Why they won’t raise: Are you kidding? With the economy tripping and stumbling along, especially considering that interest rates are still exceptionally low, anything further “letting off the gas” (the brakes haven’t been touched in many years) may cause it to go into a tailspin.
Why they won’t lower: The recent weakly-positive reports show the economy still tripping and stumbling along, so there’s not enough weakness to “react to” with a cut, thank goodness. And they certainly shouldn’t lower in reaction to the tanking housing market, any more than they raised in reaction to the overheating housing market in the past. The best thing we can do for the housing market (or the overall market) is to let it work itself out. We had our 10%+ yearly gains, now it’s time for the other side of the coin. Remember “reversion to the mean”?
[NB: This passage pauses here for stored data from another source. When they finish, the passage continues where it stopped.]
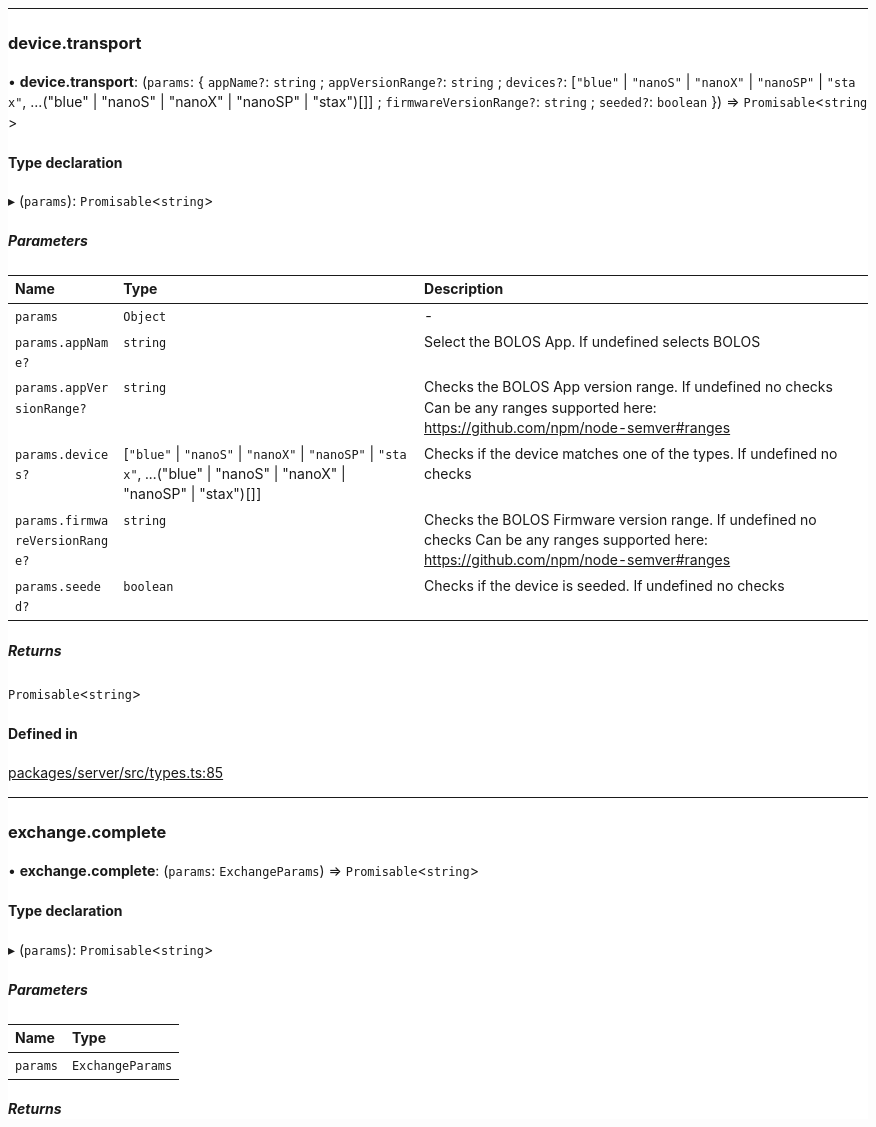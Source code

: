 ___

### device.transport

• **device.transport**: (`params`: { `appName?`: `string` ; `appVersionRange?`: `string` ; `devices?`: [``"blue"`` \| ``"nanoS"`` \| ``"nanoX"`` \| ``"nanoSP"`` \| ``"stax"``, ...("blue" \| "nanoS" \| "nanoX" \| "nanoSP" \| "stax")[]] ; `firmwareVersionRange?`: `string` ; `seeded?`: `boolean`  }) => `Promisable`<`string`\>

#### Type declaration

▸ (`params`): `Promisable`<`string`\>

##### Parameters

| Name | Type | Description |
| :------ | :------ | :------ |
| `params` | `Object` | - |
| `params.appName?` | `string` | Select the BOLOS App. If undefined selects BOLOS |
| `params.appVersionRange?` | `string` | Checks the BOLOS App version range. If undefined no checks Can be any ranges supported here: https://github.com/npm/node-semver#ranges |
| `params.devices?` | [``"blue"`` \| ``"nanoS"`` \| ``"nanoX"`` \| ``"nanoSP"`` \| ``"stax"``, ...("blue" \| "nanoS" \| "nanoX" \| "nanoSP" \| "stax")[]] | Checks if the device matches one of the types. If undefined no checks |
| `params.firmwareVersionRange?` | `string` | Checks the BOLOS Firmware version range. If undefined no checks Can be any ranges supported here: https://github.com/npm/node-semver#ranges |
| `params.seeded?` | `boolean` | Checks if the device is seeded. If undefined no checks |

##### Returns

`Promisable`<`string`\>

#### Defined in

[packages/server/src/types.ts:85](https://github.com/LedgerHQ/wallet-api/blob/main/packages/server/src/types.ts#L85)

___

### exchange.complete

• **exchange.complete**: (`params`: `ExchangeParams`) => `Promisable`<`string`\>

#### Type declaration

▸ (`params`): `Promisable`<`string`\>

##### Parameters

| Name | Type |
| :------ | :------ |
| `params` | `ExchangeParams` |

##### Returns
A change in the Fed Funds Rate in either direction would be bad for the stock market, on the one hand because, well, rates would be going up. On the other because if they lower we’ll hear “The Fed is showing us that they think the economy is too weak, which will be bad for corporate profits, etc, etc.”
And of course, don’t forget the ever-present dollar. The Fed Governors, despite what they say for the sound bites, are wary about weakening it any more through their actions. Their best hope, their only hope at this point, is for some magical fire to light under our economic growth so they can “come to the rescue” and start raising to try to contain that growth. Mmm, good for dollar.
And they can hope for spending restraint. Or for pigs to fly. Let’s see, we have the tax- and- spend democrats… and now the neo-Republicans with their cut- taxes- and- spend- even- more gluttony. No spending limits in sight. So, we’re left with hoping for decent economic growth.